Patricia Carlisle: It's going great for us.
How many years have you been involved?
Carlisle: I started consulting in the mid-80s.
Have you always been a generalist, or have you specialized in certain areas?
Carlisle: We've always done traditional industrial hygiene, air and noise monitoring, program development, and exposure assessments. There have been times in the past when we did more of one thing than another, like when asbestos was real hot, we did a lot of asbestos work.
You're in Arkansas. Do you work just in that neck of the woods?
Carlisle: Most of our work is in Arkansas. We have worked all the way to the East Coast and done a little bit of work on the West Coast. But most of it is in Arkansas.
You mentioned asbestos being hot. That's not a hot area any more?

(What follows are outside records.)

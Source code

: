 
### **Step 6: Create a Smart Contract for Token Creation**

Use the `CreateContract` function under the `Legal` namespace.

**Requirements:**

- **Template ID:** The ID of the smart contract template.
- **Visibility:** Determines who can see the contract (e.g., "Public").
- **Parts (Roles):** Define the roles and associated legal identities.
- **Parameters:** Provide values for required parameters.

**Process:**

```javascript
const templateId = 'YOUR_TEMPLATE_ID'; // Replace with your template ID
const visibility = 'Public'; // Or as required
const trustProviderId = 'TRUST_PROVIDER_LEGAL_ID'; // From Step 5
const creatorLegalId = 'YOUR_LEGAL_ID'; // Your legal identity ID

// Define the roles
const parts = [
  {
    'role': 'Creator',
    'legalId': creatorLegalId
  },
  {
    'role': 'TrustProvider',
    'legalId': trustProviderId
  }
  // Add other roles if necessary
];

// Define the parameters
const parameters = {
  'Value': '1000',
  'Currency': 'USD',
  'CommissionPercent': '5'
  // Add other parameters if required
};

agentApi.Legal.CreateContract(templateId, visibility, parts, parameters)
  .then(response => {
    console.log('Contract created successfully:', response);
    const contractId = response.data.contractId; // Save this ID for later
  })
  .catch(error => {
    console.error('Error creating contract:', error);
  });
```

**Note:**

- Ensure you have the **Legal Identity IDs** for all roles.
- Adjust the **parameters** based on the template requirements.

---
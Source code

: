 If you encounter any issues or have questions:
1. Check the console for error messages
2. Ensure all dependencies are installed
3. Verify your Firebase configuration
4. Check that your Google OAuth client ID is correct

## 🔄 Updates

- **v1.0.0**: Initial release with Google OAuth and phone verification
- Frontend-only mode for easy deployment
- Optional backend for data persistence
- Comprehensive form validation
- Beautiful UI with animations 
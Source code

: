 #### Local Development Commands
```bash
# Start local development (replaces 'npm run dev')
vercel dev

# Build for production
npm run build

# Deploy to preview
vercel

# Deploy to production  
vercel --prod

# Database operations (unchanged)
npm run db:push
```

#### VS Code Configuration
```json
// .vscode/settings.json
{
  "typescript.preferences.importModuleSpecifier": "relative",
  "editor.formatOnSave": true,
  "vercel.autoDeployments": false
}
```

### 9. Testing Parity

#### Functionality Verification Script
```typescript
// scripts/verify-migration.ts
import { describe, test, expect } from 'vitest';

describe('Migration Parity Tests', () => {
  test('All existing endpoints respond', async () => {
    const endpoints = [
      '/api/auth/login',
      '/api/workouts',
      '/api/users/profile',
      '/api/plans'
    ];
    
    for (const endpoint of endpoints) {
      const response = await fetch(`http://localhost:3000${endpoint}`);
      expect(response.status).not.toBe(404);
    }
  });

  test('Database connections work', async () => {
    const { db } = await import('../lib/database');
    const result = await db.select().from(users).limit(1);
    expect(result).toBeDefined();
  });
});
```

Carlisle: No, not that we know of.
A bill introduced again in Congress would set up a $140 billion trust fund for victims of asbestos-related illnesses. I don't know if that will make it come back in any way. Was the work driven mainly over the years by litigation in that field?
Carlisle: Yes, that, and when removal was taking place in schools.
What's hot now? Mold?
Carlisle: I don't think mold is as hot as it was five years ago. Everyone was offering IAQ services then, but few consultants were able to do the surveys correctly. There were several reasons for this: the lack of standards, high liability insurance premiums, and incredible competition from "overnight wonders." Consequently, IAQ has narrowed to a small number of experts. This is a good thing.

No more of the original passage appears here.